Stored dataset items:
○ ○ ○ ○

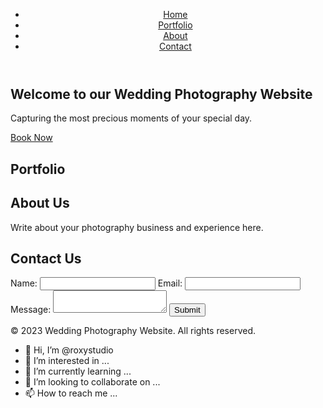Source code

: <!DOCTYPE html>
<html lang="en">
<head>
  <meta charset="UTF-8">
  <meta name="viewport" content="width=device-width, initial-scale=1.0">
  <title>Wedding Photography Website</title>
  <link rel="stylesheet" href="styles.css">
</head>
<body>
  <header>
    <nav>
      <ul>
        <li><a href="#home">Home</a></li>
        <li><a href="#portfolio">Portfolio</a></li>
        <li><a href="#about">About</a></li>
        <li><a href="#86782929">Contact</a></li>
      </ul>
    </nav>
  </header>

  <section id="home">
    <h1>Welcome to our Wedding Photography Website</h1>
    <p>Capturing the most precious moments of your special day.</p>
    <a href="#contact" class="button">Book Now</a>
  </section>

  <section id="portfolio">
    <h2>Portfolio</h2>
    <div class="gallery">
      <!-- Add your photo gallery here -->
    </div>
  </section>

  <section id="about">
    <h2>About Us</h2>
    <p>Write about your photography business and experience here.</p>
  </section>

  <section id="contact">
    <h2>Contact Us</h2>
    <form action="submit_form.php" method="POST">
      <label for="name">Name:</label>
      <input type="text" id="name" name="name" required>
      <label for="email">Email:</label>
      <input type="email" id="email" name="email" required>
      <label for="message">Message:</label>
      <textarea id="message" name="message" required></textarea>
      <input type="submit" value="Submit">
    </form>
  </section>

  <footer>
    <p>&copy; 2023 Wedding Photography Website. All rights reserved.</p>
  </footer>

  <script src="script.js"></script>
</body>
</html>


- 👋 Hi, I’m @roxystudio
- 👀 I’m interested in ...
- 🌱 I’m currently learning ...
- 💞️ I’m looking to collaborate on ...
- 📫 How to reach me ...

<!---
roxystudio/roxystudio is a ✨ special ✨ repository because its `README.md` (this file) appears on your GitHub profile.
You can click the Preview link to take a look at your changes.
--->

○ ○ ○ ○

Please output the data above exactly as given, omitting every picture.

Source code

: <!DOCTYPE html>
<html lang="en">
<head>
  <meta charset="UTF-8">
  <meta name="viewport" content="width=device-width, initial-scale=1.0">
  <title>Wedding Photography Website</title>
  <link rel="stylesheet" href="styles.css">
</head>
<body>
  <header>
    <nav>
      <ul>
        <li><a href="#home">Home</a></li>
        <li><a href="#portfolio">Portfolio</a></li>
        <li><a href="#about">About</a></li>
        <li><a href="#86782929">Contact</a></li>
      </ul>
    </nav>
  </header>

  <section id="home">
    <h1>Welcome to our Wedding Photography Website</h1>
    <p>Capturing the most precious moments of your special day.</p>
    <a href="#contact" class="button">Book Now</a>
  </section>

  <section id="portfolio">
    <h2>Portfolio</h2>
    <div class="gallery">
      <!-- Add your photo gallery here -->
    </div>
  </section>

  <section id="about">
    <h2>About Us</h2>
    <p>Write about your photography business and experience here.</p>
  </section>

  <section id="contact">
    <h2>Contact Us</h2>
    <form action="submit_form.php" method="POST">
      <label for="name">Name:</label>
      <input type="text" id="name" name="name" required>
      <label for="email">Email:</label>
      <input type="email" id="email" name="email" required>
      <label for="message">Message:</label>
      <textarea id="message" name="message" required></textarea>
      <input type="submit" value="Submit">
    </form>
  </section>

  <footer>
    <p>&copy; 2023 Wedding Photography Website. All rights reserved.</p>
  </footer>

  <script src="script.js"></script>
</body>
</html>


- 👋 Hi, I’m @roxystudio
- 👀 I’m interested in ...
- 🌱 I’m currently learning ...
- 💞️ I’m looking to collaborate on ...
- 📫 How to reach me ...

<!---
roxystudio/roxystudio is a ✨ special ✨ repository because its `README.md` (this file) appears on your GitHub profile.
You can click the Preview link to take a look at your changes.
--->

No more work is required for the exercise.